Jak mówi Edyta Ćwiklik z krakowskiej straży miejskiej, około 3 nad ranem patrol zauważył, że przy Szewskiej dzieje się coś niepokojącego.
– Grupa osób pochylała się nad leżącym człowiekiem. Gdy funkcjonariusze podeszli bliżej okazało się, że w kałuży krwi leży młody mężczyzna i nie daje oznak życia. Z relacji świadków wynikało, że został pobity przez dwóch innych mężczyzn, którzy chwilę wcześniej oddalili się w stronę Rynku Głównego – dodaje.
Strażnicy udzielili poszkodowanemu pierwszej pomocy, założyli mu opatrunek na głowę, a oczekując na przyjazd wezwanego na miejsce pogotowia ratunkowego pozyskali od świadków rysopis sprawców.
Po przekazaniu pobitego ratownikom medycznym patrol skierował się w stronę Sukiennic i już po chwili, na wysokości ul. św. Jana, funkcjonariusze zauważyli dwójkę mężczyzn odpowiadających wcześniejszemu opisowi.
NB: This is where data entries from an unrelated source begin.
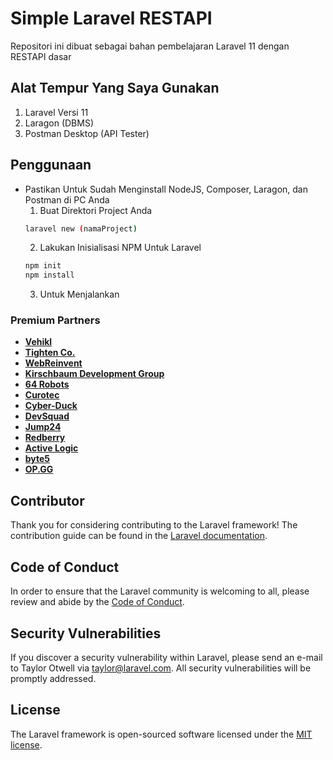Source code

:# Simple Laravel RESTAPI

Repositori ini dibuat sebagai bahan pembelajaran Laravel 11 dengan RESTAPI dasar

## Alat Tempur Yang Saya Gunakan
1. Laravel Versi 11
2. Laragon (DBMS)
3. Postman Desktop (API Tester)

## Penggunaan
- Pastikan Untuk Sudah Menginstall NodeJS, Composer, Laragon, dan Postman di PC Anda
  1. Buat Direktori Project Anda
  ```bash
  laravel new (namaProject)
  ```
  2. Lakukan Inisialisasi NPM Untuk Laravel
  ```bash
  npm init
  npm install
  ```
  3. Untuk Menjalankan
  


### Premium Partners

- **[Vehikl](https://vehikl.com/)**
- **[Tighten Co.](https://tighten.co)**
- **[WebReinvent](https://webreinvent.com/)**
- **[Kirschbaum Development Group](https://kirschbaumdevelopment.com)**
- **[64 Robots](https://64robots.com)**
- **[Curotec](https://www.curotec.com/services/technologies/laravel/)**
- **[Cyber-Duck](https://cyber-duck.co.uk)**
- **[DevSquad](https://devsquad.com/hire-laravel-developers)**
- **[Jump24](https://jump24.co.uk)**
- **[Redberry](https://redberry.international/laravel/)**
- **[Active Logic](https://activelogic.com)**
- **[byte5](https://byte5.de)**
- **[OP.GG](https://op.gg)**

## Contributor

Thank you for considering contributing to the Laravel framework! The contribution guide can be found in the [Laravel documentation](https://laravel.com/docs/contributions).

## Code of Conduct

In order to ensure that the Laravel community is welcoming to all, please review and abide by the [Code of Conduct](https://laravel.com/docs/contributions#code-of-conduct).

## Security Vulnerabilities

If you discover a security vulnerability within Laravel, please send an e-mail to Taylor Otwell via [taylor@laravel.com](mailto:taylor@laravel.com). All security vulnerabilities will be promptly addressed.

## License

The Laravel framework is open-sourced software licensed under the [MIT license](https://opensource.org/licenses/MIT).
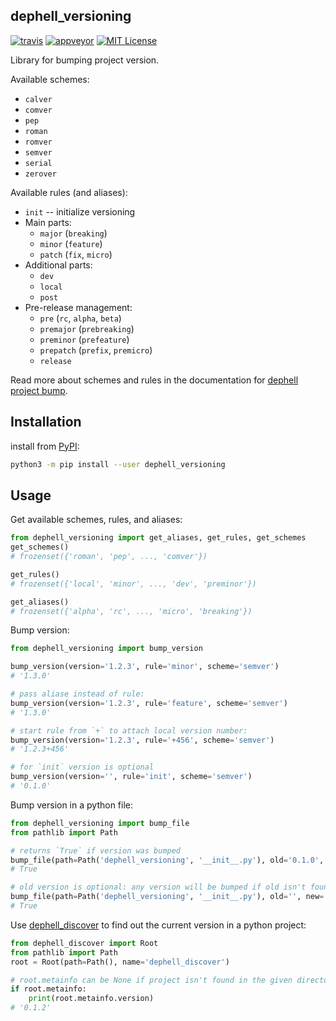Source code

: ## dephell_versioning

[![travis](https://travis-ci.org/dephell/dephell_versioning.svg?branch=master)](https://travis-ci.org/dephell/dephell_versioning)
[![appveyor](https://ci.appveyor.com/api/projects/status/github/dephell/dephell_versioning?svg=true)](https://ci.appveyor.com/project/orsinium/dephell-versioning)
[![MIT License](https://img.shields.io/pypi/l/dephell-versioning.svg)](https://github.com/dephell/dephell_versioning/blob/master/LICENSE)

Library for bumping project version.

Available schemes:

+ `calver`
+ `comver`
+ `pep`
+ `roman`
+ `romver`
+ `semver`
+ `serial`
+ `zerover`

Available rules (and aliases):

+ `init` -- initialize versioning
+ Main parts:
  + `major` (`breaking`)
  + `minor` (`feature`)
  + `patch` (`fix`, `micro`)
+ Additional parts:
  + `dev`
  + `local`
  + `post`
+ Pre-release management:
  + `pre` (`rc`, `alpha`, `beta`)
  + `premajor` (`prebreaking`)
  + `preminor` (`prefeature`)
  + `prepatch` (`prefix`, `premicro`)
  + `release`

Read more about schemes and rules in the documentation for [dephell project bump](https://dephell.readthedocs.io/en/latest/cmd-project-bump.html).

## Installation

install from [PyPI](https://pypi.org/project/dephell-versioning/):

```bash
python3 -m pip install --user dephell_versioning
```

## Usage

Get available schemes, rules, and aliases:

```python
from dephell_versioning import get_aliases, get_rules, get_schemes
get_schemes()
# frozenset({'roman', 'pep', ..., 'comver'})

get_rules()
# frozenset({'local', 'minor', ..., 'dev', 'preminor'})

get_aliases()
# frozenset({'alpha', 'rc', ..., 'micro', 'breaking'})
```

Bump version:

```python
from dephell_versioning import bump_version

bump_version(version='1.2.3', rule='minor', scheme='semver')
# '1.3.0'

# pass aliase instead of rule:
bump_version(version='1.2.3', rule='feature', scheme='semver')
# '1.3.0'

# start rule from `+` to attach local version number:
bump_version(version='1.2.3', rule='+456', scheme='semver')
# '1.2.3+456'

# for `init` version is optional
bump_version(version='', rule='init', scheme='semver')
# '0.1.0'
```

Bump version in a python file:

```python
from dephell_versioning import bump_file
from pathlib import Path

# returns `True` if version was bumped
bump_file(path=Path('dephell_versioning', '__init__.py'), old='0.1.0', new='0.1.1')
# True

# old version is optional: any version will be bumped if old isn't found
bump_file(path=Path('dephell_versioning', '__init__.py'), old='', new='0.1.2')
# True
```

Use [dephell_discover](https://github.com/dephell/dephell_discover) to find out the current version in a python project:

```python
from dephell_discover import Root
from pathlib import Path
root = Root(path=Path(), name='dephell_discover')

# root.metainfo can be None if project isn't found in the given directory
if root.metainfo:
    print(root.metainfo.version)
# '0.1.2'
```
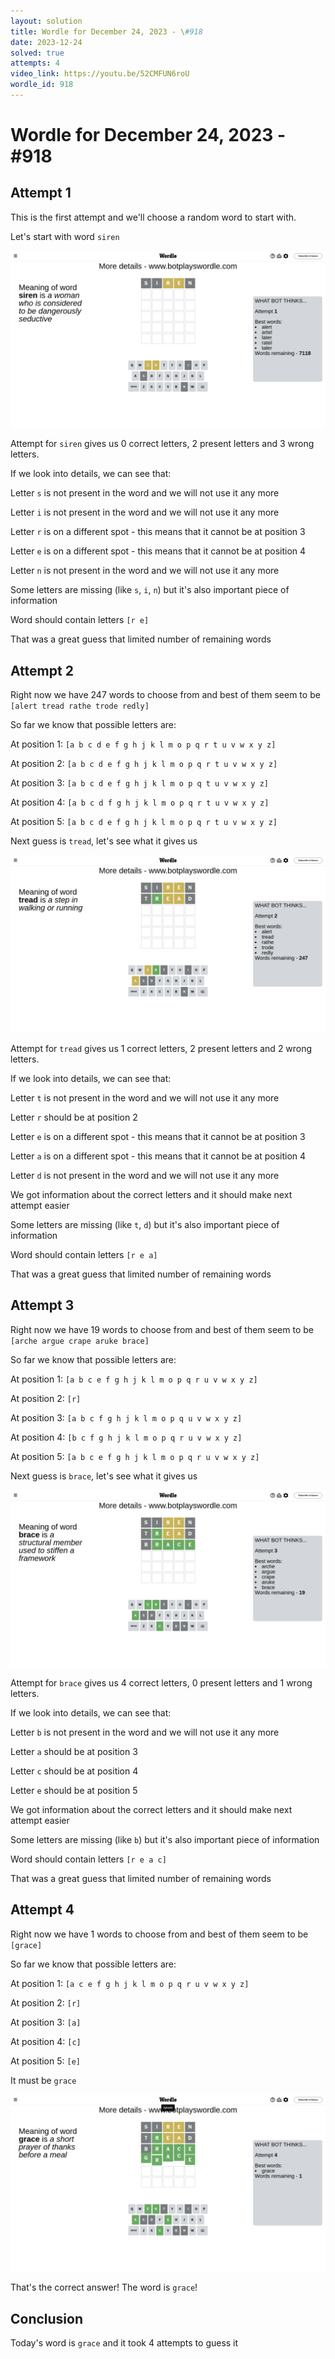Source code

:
 ```yaml
---
layout: solution
title: Wordle for December 24, 2023 - \#918
date: 2023-12-24
solved: true
attempts: 4
video_link: https://youtu.be/52CMFUN6roU
wordle_id: 918
---
```


# Wordle for December 24, 2023 - \#918

## Attempt 1

This is the first attempt and we'll choose a random word to start with.

Let's start with word `siren`

![Attempt 1](2023-12-24/attempt-1.png)

Attempt for `siren` gives us 0 correct letters, 2 present letters and 3 wrong letters.

If we look into details, we can see that:

Letter `s` is not present in the word and we will not use it any more

Letter `i` is not present in the word and we will not use it any more

Letter `r` is on a different spot - this means that it cannot be at position 3

Letter `e` is on a different spot - this means that it cannot be at position 4

Letter `n` is not present in the word and we will not use it any more

Some letters are missing (like `s`, `i`, `n`) but it's also important piece of information

Word should contain letters `[r e]`

That was a great guess that limited number of remaining words



## Attempt 2

Right now we have 247 words to choose from and best of them seem to be `[alert tread rathe trode redly]`

So far we know that possible letters are:

At position 1: `[a b c d e f g h j k l m o p q r t u v w x y z]`

At position 2: `[a b c d e f g h j k l m o p q r t u v w x y z]`

At position 3: `[a b c d e f g h j k l m o p q t u v w x y z]`

At position 4: `[a b c d f g h j k l m o p q r t u v w x y z]`

At position 5: `[a b c d e f g h j k l m o p q r t u v w x y z]`

Next guess is `tread`, let's see what it gives us

![Attempt 2](2023-12-24/attempt-2.png)

Attempt for `tread` gives us 1 correct letters, 2 present letters and 2 wrong letters.

If we look into details, we can see that:

Letter `t` is not present in the word and we will not use it any more

Letter `r` should be at position 2

Letter `e` is on a different spot - this means that it cannot be at position 3

Letter `a` is on a different spot - this means that it cannot be at position 4

Letter `d` is not present in the word and we will not use it any more

We got information about the correct letters and it should make next attempt easier

Some letters are missing (like `t`, `d`) but it's also important piece of information

Word should contain letters `[r e a]`

That was a great guess that limited number of remaining words



## Attempt 3

Right now we have 19 words to choose from and best of them seem to be `[arche argue crape aruke brace]`

So far we know that possible letters are:

At position 1: `[a b c e f g h j k l m o p q r u v w x y z]`

At position 2: `[r]`

At position 3: `[a b c f g h j k l m o p q u v w x y z]`

At position 4: `[b c f g h j k l m o p q r u v w x y z]`

At position 5: `[a b c e f g h j k l m o p q r u v w x y z]`

Next guess is `brace`, let's see what it gives us

![Attempt 3](2023-12-24/attempt-3.png)

Attempt for `brace` gives us 4 correct letters, 0 present letters and 1 wrong letters.

If we look into details, we can see that:

Letter `b` is not present in the word and we will not use it any more

Letter `a` should be at position 3

Letter `c` should be at position 4

Letter `e` should be at position 5

We got information about the correct letters and it should make next attempt easier

Some letters are missing (like `b`) but it's also important piece of information

Word should contain letters `[r e a c]`

That was a great guess that limited number of remaining words



## Attempt 4

Right now we have 1 words to choose from and best of them seem to be `[grace]`

So far we know that possible letters are:

At position 1: `[a c e f g h j k l m o p q r u v w x y z]`

At position 2: `[r]`

At position 3: `[a]`

At position 4: `[c]`

At position 5: `[e]`

It must be `grace`

![Attempt 4](2023-12-24/attempt-4.png)

That's the correct answer! The word is `grace`!

## Conclusion

Today's word is `grace` and it took 4 attempts to guess it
– Obaj zachowywali się nerwowo i udzielali niespójnych odpowiedzi. Dodatkowo na bucie jednego z nich widniała świeża plama z krwi. Zostali ujęci i doprowadzeni do najbliższego posterunku policji. Po sprawdzeniu zapisów monitoringu operator potwierdził, że to właśnie oni są sprawcami pobicia – podkreśla przedstawicielka krakowskiej straży.